Iran adalah pendukung utama Hezbollah dan telah menyediakan senjata serta miliaran dolar bagi kelompok tersebut selama bertahun-tahun. Awal pekan ini, Iran menembakkan 180 rudal balistik ke Israel, namun semuanya berhasil dicegat.
Kini, dunia menanti bagaimana Israel akan membalas tindakan Iran.
“Tidak ada yang mau menahan posisi short terhadap emas menjelang akhir pekan,” kata Colombo.
Prediksi Minggu Ini
Dengan kalender ekonomi yang relatif ringan pekan depan, Lukman Otunuga, Manajer Analisis Pasar, mengatakan bahwa emas akan berada di antara data ekonomi yang tangguh dan kekacauan di Timur Tengah.
“Melihat dari perspektif teknikal, emas tetap berada dalam rentang pada grafik harian, dengan dukungan di USD 2.630 dan resistensi di USD 2.675,” ujarnya.
“Ada kemungkinan terjadinya breakout, dengan peristiwa di pekan mendatang sebagai katalis potensial. Ini bisa berkisar dari ketegangan geopolitik yang berlanjut hingga data kunci AS seperti CPI, dan pidato dari berbagai pejabat Fed," tambahnya.

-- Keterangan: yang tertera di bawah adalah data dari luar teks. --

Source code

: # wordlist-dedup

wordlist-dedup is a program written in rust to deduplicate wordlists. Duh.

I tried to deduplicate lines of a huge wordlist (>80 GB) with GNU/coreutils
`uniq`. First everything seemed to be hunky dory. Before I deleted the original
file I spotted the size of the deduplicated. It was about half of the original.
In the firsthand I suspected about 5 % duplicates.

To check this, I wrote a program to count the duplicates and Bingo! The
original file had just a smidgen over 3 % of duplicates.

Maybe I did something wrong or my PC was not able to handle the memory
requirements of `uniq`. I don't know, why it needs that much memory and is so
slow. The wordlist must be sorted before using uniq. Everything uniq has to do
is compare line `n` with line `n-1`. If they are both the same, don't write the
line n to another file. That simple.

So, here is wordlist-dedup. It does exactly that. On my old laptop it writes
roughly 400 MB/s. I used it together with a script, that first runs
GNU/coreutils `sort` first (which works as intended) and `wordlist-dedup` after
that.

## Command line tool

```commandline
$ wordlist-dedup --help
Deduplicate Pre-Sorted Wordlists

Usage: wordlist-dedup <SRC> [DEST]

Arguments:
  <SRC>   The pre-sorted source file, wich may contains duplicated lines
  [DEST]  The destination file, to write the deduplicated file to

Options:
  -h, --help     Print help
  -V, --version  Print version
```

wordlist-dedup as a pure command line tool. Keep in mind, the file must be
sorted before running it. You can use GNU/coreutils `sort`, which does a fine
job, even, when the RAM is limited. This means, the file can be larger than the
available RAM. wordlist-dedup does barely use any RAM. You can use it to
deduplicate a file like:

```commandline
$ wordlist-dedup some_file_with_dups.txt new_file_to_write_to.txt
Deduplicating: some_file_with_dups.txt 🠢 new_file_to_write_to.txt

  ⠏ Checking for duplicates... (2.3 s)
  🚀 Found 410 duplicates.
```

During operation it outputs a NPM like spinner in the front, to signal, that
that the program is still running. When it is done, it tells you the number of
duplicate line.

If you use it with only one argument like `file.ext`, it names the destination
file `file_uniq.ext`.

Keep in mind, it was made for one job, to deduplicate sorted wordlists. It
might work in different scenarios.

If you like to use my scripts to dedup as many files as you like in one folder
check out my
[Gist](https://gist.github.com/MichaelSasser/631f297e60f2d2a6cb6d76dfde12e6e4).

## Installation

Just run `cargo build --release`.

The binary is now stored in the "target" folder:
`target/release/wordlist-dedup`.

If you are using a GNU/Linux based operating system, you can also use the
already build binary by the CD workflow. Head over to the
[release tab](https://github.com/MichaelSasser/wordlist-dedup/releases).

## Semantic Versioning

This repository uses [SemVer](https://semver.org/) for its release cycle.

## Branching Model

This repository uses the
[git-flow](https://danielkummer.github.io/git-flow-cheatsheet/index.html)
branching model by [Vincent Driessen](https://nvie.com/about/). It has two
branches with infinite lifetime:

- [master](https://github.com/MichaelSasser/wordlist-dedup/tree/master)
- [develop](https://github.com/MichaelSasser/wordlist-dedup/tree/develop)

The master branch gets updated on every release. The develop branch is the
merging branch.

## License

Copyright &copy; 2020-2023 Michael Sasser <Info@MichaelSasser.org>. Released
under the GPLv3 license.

Meski emas masih berada di bawah USD 2.700 per ons, Colombo mencatat bahwa fakta bahwa setiap penurunan terus dibeli menunjukkan bahwa emas tetap berada dalam pasar bullish yang kuat.
Ia menambahkan bahwa, selain meningkatnya ketidakpastian geopolitik dan siklus pelonggaran baru dari Federal Reserve, likuiditas global meningkat, membuat emas menjadi aset yang menarik. Ia juga menyoroti bahwa emas tetap menarik sebagai logam moneter di tengah kenaikan utang global.
“Tidak hanya satu faktor yang mendorong pasar ini, itulah sebabnya reli ini tak terbendung,” katanya. “Banyak yang mengatakan bahwa emas sudah overbought dari perspektif teknikal dan bahwa kita memerlukan penurunan 5% atau 10%, namun harga hanya bergerak sideways. Bagi saya, itu sangat bullish.”
Meskipun pasar telah mengabaikan kemungkinan penurunan suku bunga 50 basis poin bulan depan, analis mengatakan bahwa sikap kebijakan moneter Federal Reserve secara keseluruhan tetap bullish bagi emas.